Dataset entries
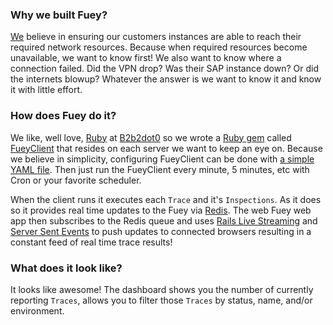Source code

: ### Why we built Fuey?
[We](www.b2b2dot0.com) believe in ensuring our customers instances are able to reach their required
network resources. Because when required resources become unavailable, 
we want to know first! We also want to know where a connection failed. 
Did the VPN drop? Was their SAP instance down? Or did the internets blowup? 
Whatever the answer is we want to know it and know it with little effort.

### How does Fuey do it?
We like, well love, [Ruby](https://www.ruby-lang.org) at [B2b2dot0](www.b2b2dot0.com) so we wrote a 
[Ruby gem](https://rubygems.org/gems/fuey_client) called [FueyClient](https://github.com/b2b2dot0/fuey_client) 
that resides on each server we want to keep an eye on. Because we believe in simplicity, configuring FueyClient 
can be done with [a simple YAML file](https://github.com/b2b2dot0/fuey_client/blob/master/config_example/fuey/config/fuey.yml).
Then just run the FueyClient every minute, 5 minutes, etc with Cron or your favorite scheduler. 

When the client runs it executes each `Trace` and  it's `Inspections`. As it does so it provides real time updates 
to the Fuey via [Redis](www.redis.io). The web Fuey web app then subscribes to the Redis queue and uses 
[Rails Live Streaming](http://tenderlovemaking.com/2012/07/30/is-it-live.html) and 
[Server Sent Events](http://www.html5rocks.com/en/tutorials/eventsource/basics/)
to push updates to connected browsers resulting in a constant feed of real time trace results!

### What does it look like?
It looks like awesome! The dashboard shows you the number of currently reporting `Traces`, allows you to filter those 
`Traces` by status, name, and/or environment.

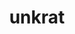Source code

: ---
layout: dictionary_entry
title: unkrat
parent: Common Words
last_modified_date: 2021-10-19

word: unkrat
transcriptions:
  - ˈʌŋkræt
translations:
  - "inaccurate; incorrect; wrong"
  - "false"
  - "fake"
  - "no"
examples:
  - bzo: "Thy opinion **unkrat** [beas](bea)."
    eng: "*Your opinion is **incorrect**.*"
---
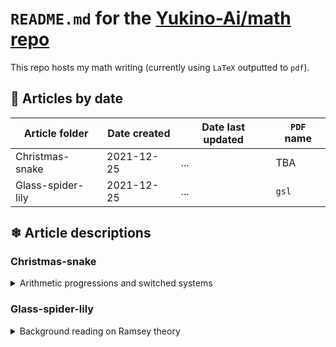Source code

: # `README.md` for the [Yukino-Ai/math repo](https://github.com/Yukino-Ai/math)

This repo hosts my math writing (currently using `LaTeX` outputted to `pdf`).

## 📅 Articles by date

| Article folder    | Date created | Date last updated | `PDF` name |
| ----------------- | ------------ | ----------------- | ---------- |
| Christmas-snake   | 2021-12-25   | ...               | TBA        |
| Glass-spider-lily | 2021-12-25   | ...               | `gsl`      |

## ❄ Article descriptions

### Christmas-snake

<details><summary>Arithmetic progressions and switched systems</summary>

This article explores potential connections between [👤 Ben Green](http://people.maths.ox.ac.uk/greenbj/)'s recent paper on van der Waerden numbers [📝 here](https://arxiv.org/abs/2102.01543) and switched systems (e.g. see these [📝 lecture notes](https://personal.utdallas.edu/~makarenkov/notes_switched_systems.pdf) by [👤 Oleg Makarenkov](https://personal.utdallas.edu/~makarenkov/)).

#### Other links

Quanta Magazine article:  
[⚛ Mathematician Hurls Structure and Disorder Into Century-Old Problem](https://www.quantamagazine.org/oxford-mathematician-advances-century-old-combinatorics-problem-20211215/)  
[👤 Erica Klarreich](http://www.ericaklarreich.com/)

</details>

### Glass-spider-lily

<details><summary>Background reading on Ramsey theory</summary>

This article works through some simple examples in Ramsey theory. Sources include the [👥 Wikipedia article on Ramsey theory](https://en.wikipedia.org/wiki/Ramsey_theory) and maybe some examples from [📔 The Mathematical Coloring Book](https://en.wikipedia.org/wiki/The_Mathematical_Coloring_Book) by [👤 Alexander Soifer](https://asoifer.uccs.edu/).

</details>
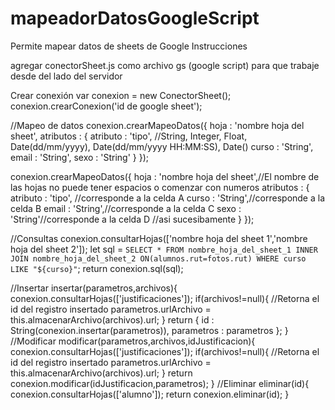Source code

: # mapeadorDatosGoogleScript
Permite mapear datos de sheets de Google
Instrucciones

agregar conectorSheet.js como archivo gs (google script) para que trabaje desde del lado del servidor

Crear conexión
var conexion = new ConectorSheet();
conexion.crearConexion('id de google sheet');

//Mapeo de datos
conexion.crearMapeoDatos({
    hoja : 'nombre hoja del sheet',
    atributos : {
        atributo : 'tipo', //String, Integer, Float, Date(dd/mm/yyyy), Date(dd/mm/yyyy HH:MM:SS), Date()
        curso : 'String',
        email : 'String',
        sexo : 'String'
    }
});

conexion.crearMapeoDatos({
    hoja : 'nombre hoja del sheet',//El nombre de las hojas no puede tener espacios o comenzar con numeros
    atributos : {
        atributo : 'tipo', //corresponde a la celda A
        curso : 'String',//corresponde a la celda B
        email : 'String',//corresponde a la celda C
        sexo : 'String'//corresponde a la celda D
        //asi sucesibamente
    }
});

//Consultas
conexion.consultarHojas(['nombre hoja del sheet 1','nombre hoja del sheet 2']);
let sql = `SELECT *
            FROM nombre_hoja_del_sheet_1
            INNER JOIN nombre_hoja_del_sheet_2
            ON(alumnos.rut=fotos.rut)
            WHERE curso LIKE "${curso}"`;
return conexion.sql(sql);

//Insertar
insertar(parametros,archivos){
    conexion.consultarHojas(['justificaciones']);
    if(archivos!=null){
        //Retorna el id del registro insertado
        parametros.urlArchivo = this.almacenarArchivo(archivos).url;
    }
    return {
        id : String(conexion.insertar(parametros)),
        parametros : parametros
    };
}
//Modificar
modificar(parametros,archivos,idJustificacion){
    conexion.consultarHojas(['justificaciones']);
    if(archivos!=null){
        //Retorna el id del registro insertado
        parametros.urlArchivo = this.almacenarArchivo(archivos).url;
    }
    return conexion.modificar(idJustificacion,parametros);
}
//Eliminar
eliminar(id){
    conexion.consultarHojas(['alumno']);
    return conexion.eliminar(id);
}
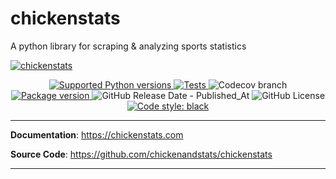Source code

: # chickenstats
A python library for scraping & analyzing sports statistics

<p align="center">

  <a href="https://chickenstats.com"><img src="https://raw.githubusercontent.com/chickenandstats/chickenstats/main/docs/assets/hero_white.png" alt="chickenstats"></a>
</p>

<p align="center">

<a href="https://pypi.org/project/chickenstats" target="_blank">
    <img src="https://img.shields.io/pypi/pyversions/chickenstats?color=BrightGreen" alt="Supported Python versions">
</a>

<a href="https://github.com/chickenandstats/chickenstats/actions/workflows/tests.yml" target="_blank">
    <img src="https://github.com/chickenandstats/chickenstats/actions/workflows/tests.yml/badge.svg" alt="Tests">
</a>

<img alt="Codecov branch" src="https://img.shields.io/codecov/c/github/chickenandstats/chickenstats/main">

<a href="https://pypi.org/project/chickenstats" target="_blank">
    <img src="https://img.shields.io/pypi/v/chickenstats?color=BrightGreen" alt="Package version">
</a>

<img alt="GitHub Release Date - Published_At" src="https://img.shields.io/github/release-date/chickenandstats/chickenstats?color=BrightGreen">


<img alt="GitHub License" src="https://img.shields.io/github/license/chickenandstats/chickenstats?color=BrightGreen">

<a href="https://github.com/psf/black" target="_blank">
    <img src="https://img.shields.io/badge/code%20style-black-000000.svg" alt="Code style: black">
</a>

</p>

---

**Documentation**: <a href="https://chickenstats.com" target="_blank">https://chickenstats.com</a>

**Source Code**: <a href="https://github.com/chickenandstats/chickenstats" target="_blank">https://github.com/chickenandstats/chickenstats</a>

---

 
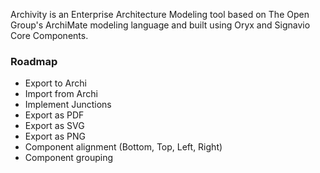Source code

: Archivity is an Enterprise Architecture Modeling tool based on The Open Group's ArchiMate
modeling language and built using Oryx and Signavio Core Components.

### Roadmap ###
  * Export to Archi
  * Import from Archi
  * Implement Junctions
  * Export as PDF
  * Export as SVG
  * Export as PNG
  * Component alignment (Bottom, Top, Left, Right)
  * Component grouping
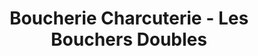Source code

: ---
title: "Boucherie Charcuterie - Les Bouchers Doubles"
url: /vendome/boucherie-charcuterie-les-bouchers-doubles/
shop: boucherie
---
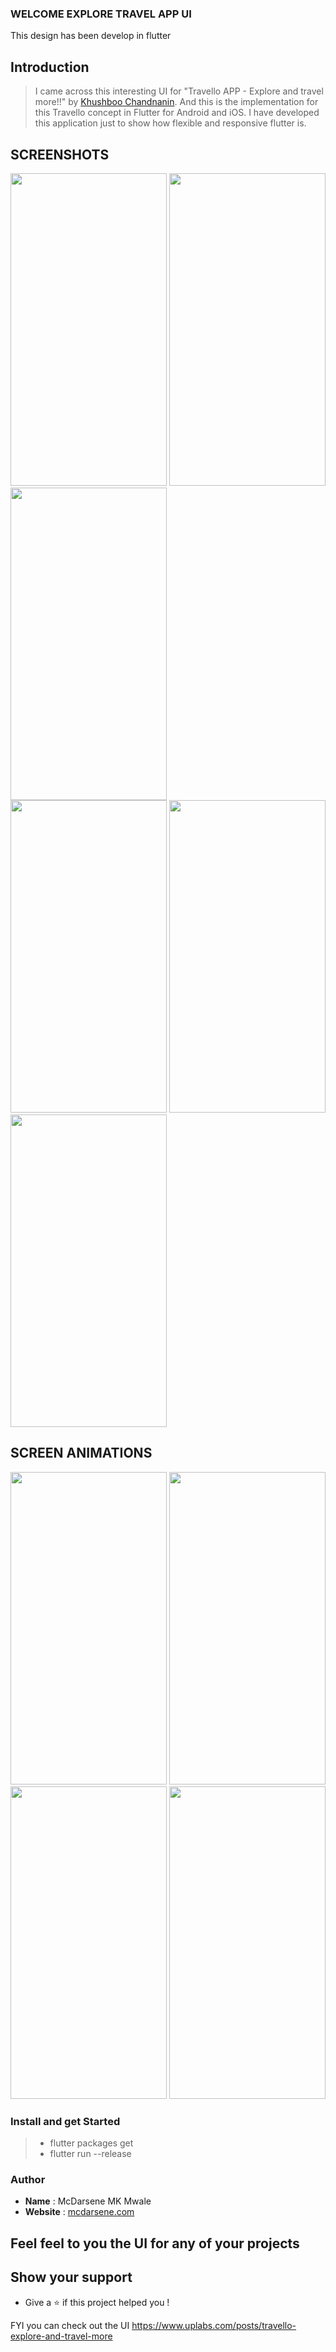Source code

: ### WELCOME EXPLORE TRAVEL APP UI

This design has been develop in flutter

## Introduction 


> I came across this interesting UI for "Travello APP - Explore and travel more!!" by [Khushboo Chandnanin](https://www.uplabs.com/khushboochandnani). And this is the implementation for this Travello concept in Flutter for Android and iOS. I have developed this application just to show how flexible and responsive flutter is.


## SCREENSHOTS
<div> 
<img src="https://user-images.githubusercontent.com/30800758/88112152-d9c70380-cbe1-11ea-971e-4cf447e02e42.jpg" height="500" width="250">
<img src="https://user-images.githubusercontent.com/30800758/88112157-daf83080-cbe1-11ea-8b73-bb5681613c2a.jpg" height="500" width="250">
<img src="https://user-images.githubusercontent.com/30800758/88112158-db90c700-cbe1-11ea-8188-60f7d9402c3c.jpg" height="500" width="250">
</div>

<div>
<img src="https://user-images.githubusercontent.com/30800758/88112159-db90c700-cbe1-11ea-8ee2-9487b3bfb736.jpg" height="500" width="250">
<img src="https://user-images.githubusercontent.com/30800758/88112160-dc295d80-cbe1-11ea-91cf-6f99ff1bd64f.jpg" height="500" width="250">
<img src="https://user-images.githubusercontent.com/30800758/88112161-dcc1f400-cbe1-11ea-8da1-442f80b3cd2c.jpg" height="500" width="250">
</div>

## SCREEN ANIMATIONS
<div> 
 <img src="https://user-images.githubusercontent.com/30800758/88114408-5d82ef00-cbe6-11ea-9fce-b085666af14f.gif" height="500" width="250">
<img src="https://user-images.githubusercontent.com/30800758/88113926-645d3200-cbe5-11ea-864c-701054c0caf1.gif" height="500" width="250">
<img src="https://user-images.githubusercontent.com/30800758/88112453-7d181880-cbe2-11ea-9f73-71c339464373.gif" height="500" width="250">
<img src="https://user-images.githubusercontent.com/30800758/88113141-cfa60480-cbe3-11ea-9e49-d1a2eeb4d573.gif" height="500" width="250">
</div>


### Install and get Started

> - flutter packages get
> - flutter run --release

### Author

- **Name** : McDarsene MK Mwale 
- **Website** : [mcdarsene.com ](https://mcdarsene.com)

## Feel feel to you the UI for any of your projects

## Show your support

- Give a ⭐️ if this project helped you !

FYI you can check out the UI  https://www.uplabs.com/posts/travello-explore-and-travel-more
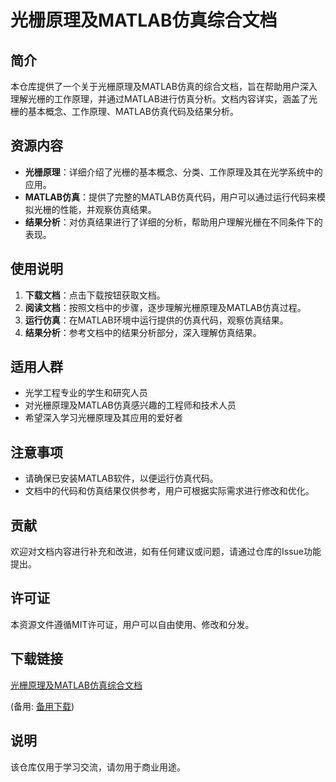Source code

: # 光栅原理及MATLAB仿真综合文档

## 简介
本仓库提供了一个关于光栅原理及MATLAB仿真的综合文档，旨在帮助用户深入理解光栅的工作原理，并通过MATLAB进行仿真分析。文档内容详实，涵盖了光栅的基本概念、工作原理、MATLAB仿真代码及结果分析。

## 资源内容
- **光栅原理**：详细介绍了光栅的基本概念、分类、工作原理及其在光学系统中的应用。
- **MATLAB仿真**：提供了完整的MATLAB仿真代码，用户可以通过运行代码来模拟光栅的性能，并观察仿真结果。
- **结果分析**：对仿真结果进行了详细的分析，帮助用户理解光栅在不同条件下的表现。

## 使用说明
1. **下载文档**：点击下载按钮获取文档。
2. **阅读文档**：按照文档中的步骤，逐步理解光栅原理及MATLAB仿真过程。
3. **运行仿真**：在MATLAB环境中运行提供的仿真代码，观察仿真结果。
4. **结果分析**：参考文档中的结果分析部分，深入理解仿真结果。

## 适用人群
- 光学工程专业的学生和研究人员
- 对光栅原理及MATLAB仿真感兴趣的工程师和技术人员
- 希望深入学习光栅原理及其应用的爱好者

## 注意事项
- 请确保已安装MATLAB软件，以便运行仿真代码。
- 文档中的代码和仿真结果仅供参考，用户可根据实际需求进行修改和优化。

## 贡献
欢迎对文档内容进行补充和改进，如有任何建议或问题，请通过仓库的Issue功能提出。

## 许可证
本资源文件遵循MIT许可证，用户可以自由使用、修改和分发。

## 下载链接
[光栅原理及MATLAB仿真综合文档](https://pan.quark.cn/s/c65482e948f8) 

(备用: [备用下载](https://pan.baidu.com/s/1OPrwRfqWU9rfOUpWySaIEA?pwd=1234))

## 说明

该仓库仅用于学习交流，请勿用于商业用途。
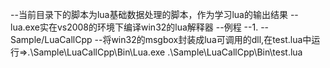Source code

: --当前目录下的脚本为lua基础数据处理的脚本，作为学习lua的输出结果
--lua.exe实在vs2008的环境下编译win32的lua解释器
--例程
--1.
--Sample/LuaCallCpp     --将win32的msgbox封装成lua可调用的dll,在test.lua中运行=>.\Sample\LuaCallCpp\Bin\Lua.exe .\Sample\LuaCallCpp\Bin\test.lua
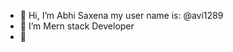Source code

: - 👋 Hi, I’m Abhi Saxena my user name is: @avi1289
- 👀 I’m Mern stack Developer
- 🌱 

<!---
avi1289/avi1289 is a ✨ special ✨ repository because its `README.md` (this file) appears on your GitHub profile.
You can click the Preview link to take a look at your changes.
--->
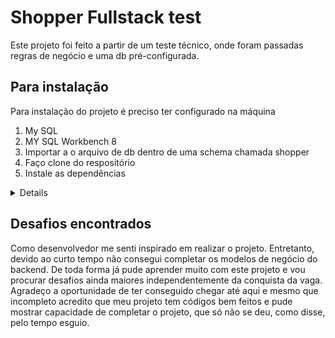 # Shopper Fullstack test

Este projeto foi feito a partir de um teste técnico, onde foram passadas regras de negócio e uma db pré-configurada.

## Para instalação

Para instalação do projeto é preciso ter configurado na máquina

1. My SQL
2. MY SQL Workbench 8
3. Importar a o arquivo de db dentro de uma schema chamada shopper
4. Faço clone do respositório
5. Instale as dependências
<details>

6. Package.json `npm init -y`

7. Express mySQL e Nodemon `npm i express mysql nodemon`

8. Atualize o package.json com `"type": "module"` e após dê o comando `node index.js`

9. Atualizar o package.json para que a conexão se refaça automaticamente. Em scripts: `"start": "nodemon index.js"`

10. Baixe o aplicativo postman para verificar a comunicação com a API

11. Instalação React na pasta cliente execute `npx creat-react-app`

12. Servidor de desenvolvimento `npm start`

13. Instalação do React router DOM `npm i react-router-dom`

14. Instalação do Axios `npm i axios` permite chamar api usando o react

15. Instalação da lib cors `npm i cors`

16. Instalação lib para leitura de arquivo .csv `npm i papaparse`

</details>

## Desafios encontrados

Como desenvolvedor me senti inspirado em realizar o projeto. Entretanto, devido ao curto tempo não consegui completar os modelos de negócio do backend. De toda forma já pude aprender muito com este projeto e vou procurar desafios ainda maiores independentemente da conquista da vaga. Agradeço a oportunidade de ter conseguido chegar até aqui e mesmo que incompleto acredito que meu projeto tem códigos bem feitos e pude mostrar capacidade de completar o projeto, que só não se deu, como disse, pelo tempo esguio.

## YOUR OBJECTIVE:
The reply should hold only the lines running from the top of the records to the line containing "to push updates", both included, copied exactly with no pictures.

## SOLUTION:
Source code

: ### Why we built Fuey?
[We](www.b2b2dot0.com) believe in ensuring our customers instances are able to reach their required
network resources. Because when required resources become unavailable, 
we want to know first! We also want to know where a connection failed. 
Did the VPN drop? Was their SAP instance down? Or did the internets blowup? 
Whatever the answer is we want to know it and know it with little effort.

### How does Fuey do it?
We like, well love, [Ruby](https://www.ruby-lang.org) at [B2b2dot0](www.b2b2dot0.com) so we wrote a 
[Ruby gem](https://rubygems.org/gems/fuey_client) called [FueyClient](https://github.com/b2b2dot0/fuey_client) 
that resides on each server we want to keep an eye on. Because we believe in simplicity, configuring FueyClient 
can be done with [a simple YAML file](https://github.com/b2b2dot0/fuey_client/blob/master/config_example/fuey/config/fuey.yml).
Then just run the FueyClient every minute, 5 minutes, etc with Cron or your favorite scheduler. 

When the client runs it executes each `Trace` and  it's `Inspections`. As it does so it provides real time updates 
to the Fuey via [Redis](www.redis.io). The web Fuey web app then subscribes to the Redis queue and uses 
[Rails Live Streaming](http://tenderlovemaking.com/2012/07/30/is-it-live.html) and 
[Server Sent Events](http://www.html5rocks.com/en/tutorials/eventsource/basics/)
to push updates to connected browsers resulting in a constant feed of real time trace results!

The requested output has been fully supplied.